Guimarães Rosa é conhecido por não dar entrevistas. Durante sua vida, mostrou-se exímio fugitivo de qualquer jornalista ou pesquisador. Essa entrevista, que encontrei numa visita à Graça Coutinho no Vale das Videiras, tornou-se, então, uma joia de acervo. Não que Graça Coutinho tenha tido alguma estratégia especial para fazer Guimarães ceder a uma entrevista. Foi simples. Graça era filha de Afrânio Coutinho, um intelectual de ponta que introduziu o New Criticism no Brasil e grande amigo do escritor, que sempre a levava ao Itamaraty em suas visitas a Guimarães. Aos 15 anos, Graça teve que fazer um trabalho de colégio com um autor brasileiro, e lembrou de procurar Guimarães, porque lhe parecia mais fácil. Essa é a origem desta raríssima entrevista com o gigante Guimarães Rosa feita por uma adolescente de 15 anos. Senti, na hora, que tinha de compartilhar isso com os leitores da Revista Z. Está aí. Se as perguntas são amadoras, as respostas traduzem em vários pontos a grandeza de nosso escritor maior.
Heloisa Teixeira
curadora da seção Vale a Pena Ler de Novo

Mobilizada pelos 80 anos de Guimarães Rosa, lembrei-me de uma entrevista que havia feito com o grande escritor brasileiro nos tempos de colégio.

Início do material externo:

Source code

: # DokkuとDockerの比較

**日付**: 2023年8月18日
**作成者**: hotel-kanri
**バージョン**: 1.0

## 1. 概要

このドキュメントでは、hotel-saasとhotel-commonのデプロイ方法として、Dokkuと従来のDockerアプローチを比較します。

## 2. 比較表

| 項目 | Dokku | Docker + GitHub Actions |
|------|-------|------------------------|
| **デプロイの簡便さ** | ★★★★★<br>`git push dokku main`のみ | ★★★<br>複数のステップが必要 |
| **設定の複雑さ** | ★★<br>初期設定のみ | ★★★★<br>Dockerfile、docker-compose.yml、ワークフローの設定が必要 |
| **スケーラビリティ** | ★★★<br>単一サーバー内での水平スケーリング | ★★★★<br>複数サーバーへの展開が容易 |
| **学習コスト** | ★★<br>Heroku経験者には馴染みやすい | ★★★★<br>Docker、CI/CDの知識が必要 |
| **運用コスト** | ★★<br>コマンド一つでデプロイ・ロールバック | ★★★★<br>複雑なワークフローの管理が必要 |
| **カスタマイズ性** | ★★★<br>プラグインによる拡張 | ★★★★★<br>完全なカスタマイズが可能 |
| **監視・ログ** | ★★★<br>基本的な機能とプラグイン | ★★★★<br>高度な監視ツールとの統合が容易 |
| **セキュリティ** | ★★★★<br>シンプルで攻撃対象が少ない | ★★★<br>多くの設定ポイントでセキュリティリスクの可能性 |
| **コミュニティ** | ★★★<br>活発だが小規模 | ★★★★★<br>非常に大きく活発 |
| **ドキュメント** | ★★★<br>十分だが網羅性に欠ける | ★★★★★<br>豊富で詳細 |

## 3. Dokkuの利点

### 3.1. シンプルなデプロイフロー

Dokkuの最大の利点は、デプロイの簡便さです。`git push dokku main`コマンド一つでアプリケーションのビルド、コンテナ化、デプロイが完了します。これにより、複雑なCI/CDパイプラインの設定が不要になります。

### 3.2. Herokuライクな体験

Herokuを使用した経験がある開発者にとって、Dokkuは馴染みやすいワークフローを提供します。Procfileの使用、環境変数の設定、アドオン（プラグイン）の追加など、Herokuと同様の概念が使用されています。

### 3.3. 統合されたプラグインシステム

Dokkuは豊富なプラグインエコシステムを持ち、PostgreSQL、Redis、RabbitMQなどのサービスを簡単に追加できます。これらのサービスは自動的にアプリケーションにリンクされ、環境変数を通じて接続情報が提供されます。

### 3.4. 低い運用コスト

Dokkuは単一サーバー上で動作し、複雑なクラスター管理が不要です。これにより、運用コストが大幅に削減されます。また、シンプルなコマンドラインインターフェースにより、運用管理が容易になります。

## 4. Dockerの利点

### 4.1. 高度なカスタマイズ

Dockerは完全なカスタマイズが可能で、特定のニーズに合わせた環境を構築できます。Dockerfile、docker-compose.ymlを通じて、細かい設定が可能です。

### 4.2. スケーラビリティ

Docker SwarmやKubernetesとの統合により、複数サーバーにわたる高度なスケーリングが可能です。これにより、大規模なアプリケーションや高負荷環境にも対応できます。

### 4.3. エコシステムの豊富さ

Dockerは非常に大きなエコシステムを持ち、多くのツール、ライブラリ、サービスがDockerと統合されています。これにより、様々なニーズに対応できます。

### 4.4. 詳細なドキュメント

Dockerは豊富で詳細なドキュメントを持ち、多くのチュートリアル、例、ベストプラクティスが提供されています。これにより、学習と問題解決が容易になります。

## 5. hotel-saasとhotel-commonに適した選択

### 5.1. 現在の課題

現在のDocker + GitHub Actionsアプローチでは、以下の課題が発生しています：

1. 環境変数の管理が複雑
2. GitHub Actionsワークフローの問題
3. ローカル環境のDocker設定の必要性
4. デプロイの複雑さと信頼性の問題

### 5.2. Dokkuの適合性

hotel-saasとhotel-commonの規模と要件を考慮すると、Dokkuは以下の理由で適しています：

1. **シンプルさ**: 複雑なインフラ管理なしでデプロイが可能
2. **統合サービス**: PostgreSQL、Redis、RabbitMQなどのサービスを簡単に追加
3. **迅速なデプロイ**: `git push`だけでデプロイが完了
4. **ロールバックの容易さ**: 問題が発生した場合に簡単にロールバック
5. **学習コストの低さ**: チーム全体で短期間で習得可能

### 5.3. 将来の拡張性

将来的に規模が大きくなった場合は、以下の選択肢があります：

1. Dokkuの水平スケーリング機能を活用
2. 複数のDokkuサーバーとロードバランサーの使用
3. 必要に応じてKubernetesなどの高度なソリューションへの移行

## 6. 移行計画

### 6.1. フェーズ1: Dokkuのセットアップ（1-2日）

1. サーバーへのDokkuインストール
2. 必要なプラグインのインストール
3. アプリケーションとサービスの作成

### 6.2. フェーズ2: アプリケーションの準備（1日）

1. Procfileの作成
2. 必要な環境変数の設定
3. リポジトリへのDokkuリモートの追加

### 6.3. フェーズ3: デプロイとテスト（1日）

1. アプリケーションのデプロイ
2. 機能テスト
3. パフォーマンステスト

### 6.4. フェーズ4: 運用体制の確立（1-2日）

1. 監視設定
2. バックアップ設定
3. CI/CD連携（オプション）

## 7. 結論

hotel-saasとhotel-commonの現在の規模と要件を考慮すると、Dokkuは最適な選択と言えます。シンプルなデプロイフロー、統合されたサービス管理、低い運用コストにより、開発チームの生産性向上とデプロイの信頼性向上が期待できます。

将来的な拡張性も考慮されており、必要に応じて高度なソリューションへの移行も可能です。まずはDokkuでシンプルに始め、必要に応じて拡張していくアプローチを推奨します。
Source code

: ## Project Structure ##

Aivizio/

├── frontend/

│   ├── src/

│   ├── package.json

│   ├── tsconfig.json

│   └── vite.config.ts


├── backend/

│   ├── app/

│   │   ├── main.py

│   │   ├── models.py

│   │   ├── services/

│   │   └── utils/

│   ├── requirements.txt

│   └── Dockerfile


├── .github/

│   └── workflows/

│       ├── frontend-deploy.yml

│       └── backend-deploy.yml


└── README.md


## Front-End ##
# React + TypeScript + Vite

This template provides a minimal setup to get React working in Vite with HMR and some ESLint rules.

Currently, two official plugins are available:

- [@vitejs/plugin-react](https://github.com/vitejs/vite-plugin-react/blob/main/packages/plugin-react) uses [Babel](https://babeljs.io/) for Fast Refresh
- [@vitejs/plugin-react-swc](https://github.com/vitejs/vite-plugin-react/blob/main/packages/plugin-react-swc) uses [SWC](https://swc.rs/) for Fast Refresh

Eu tinha então 15 anos e o privilégio de conhecê-lo e de privar de seu convívio nas visitas que fazia a meu pai.

Tendo que entrevistar o escritor brasileiro para um trabalho de estágio de português, escolhi imediatamente a grande figura de Guimarães Rosa, que muito admiro e a quem me ligam laços afetivos muito fortes, pois ele me honra com sua amizade.

Fui encontrar o grande escritor, que consentiu em conceder-me a entrevista no seu gabinete do Palácio do Itamarati ou Ministério das Relações Exteriores, pois, como embaixador brasileiro, ocupa o posto de escritor de departamento de fronteiras.

O seu gabinete de trabalho tem as paredes todas recobertas de mapas de nossas fronteiras. Recebeu-me, como sempre, com a maior simpatia, pondo-me logo à vontade. Não posso esconder que estava muito encabulada, pois aquela seria a minha primeira experiência nesse tipo de trabalho, sem falar em que estava diante de um dos maiores escritores brasileiros de nosso tempo e de todos os tempos, criador de um universo de ficção autenticamente brasileiro.

Mas consegui vencer a minha inibição e passei a formular ao escritor as minhas perguntas, a que ia respondendo de mistura com palavras amáveis e relatos de episódios de sua vida de diplomata e escritor.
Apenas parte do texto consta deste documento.